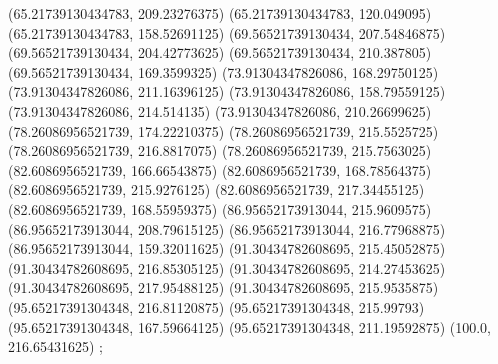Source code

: {{{		(65.21739130434783, 209.23276375)
		(65.21739130434783, 120.049095)
		(65.21739130434783, 158.52691125)
		(69.56521739130434, 207.54846875)
		(69.56521739130434, 204.42773625)
		(69.56521739130434, 210.387805)
		(69.56521739130434, 169.3599325)
		(73.91304347826086, 168.29750125)
		(73.91304347826086, 211.16396125)
		(73.91304347826086, 158.79559125)
		(73.91304347826086, 214.514135)
		(73.91304347826086, 210.26699625)
		(78.26086956521739, 174.22210375)
		(78.26086956521739, 215.5525725)
		(78.26086956521739, 216.8817075)
		(78.26086956521739, 215.7563025)
		(82.6086956521739, 166.66543875)
		(82.6086956521739, 168.78564375)
		(82.6086956521739, 215.9276125)
		(82.6086956521739, 217.34455125)
		(82.6086956521739, 168.55959375)
		(86.95652173913044, 215.9609575)
		(86.95652173913044, 208.79615125)
		(86.95652173913044, 216.77968875)
		(86.95652173913044, 159.32011625)
		(91.30434782608695, 215.45052875)
		(91.30434782608695, 216.85305125)
		(91.30434782608695, 214.27453625)
		(91.30434782608695, 217.95488125)
		(91.30434782608695, 215.9535875)
		(95.65217391304348, 216.81120875)
		(95.65217391304348, 215.99793)
		(95.65217391304348, 167.59664125)
		(95.65217391304348, 211.19592875)
		(100.0, 216.65431625)
	};

}}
--- --- ---
TO DO: Reproduce only the lines from the beginning of the data through the line that contains "(86.95652173913044, 208.79615125)", both included, and please drop the pictures.

ANSWER TO THE PROBLEM:
Source code

: {{{		(65.21739130434783, 209.23276375)
		(65.21739130434783, 120.049095)
		(65.21739130434783, 158.52691125)
		(69.56521739130434, 207.54846875)
		(69.56521739130434, 204.42773625)
		(69.56521739130434, 210.387805)
		(69.56521739130434, 169.3599325)
		(73.91304347826086, 168.29750125)
		(73.91304347826086, 211.16396125)
		(73.91304347826086, 158.79559125)
		(73.91304347826086, 214.514135)
		(73.91304347826086, 210.26699625)
		(78.26086956521739, 174.22210375)
		(78.26086956521739, 215.5525725)
		(78.26086956521739, 216.8817075)
		(78.26086956521739, 215.7563025)
		(82.6086956521739, 166.66543875)
		(82.6086956521739, 168.78564375)
		(82.6086956521739, 215.9276125)
		(82.6086956521739, 217.34455125)
		(82.6086956521739, 168.55959375)
		(86.95652173913044, 215.9609575)
		(86.95652173913044, 208.79615125)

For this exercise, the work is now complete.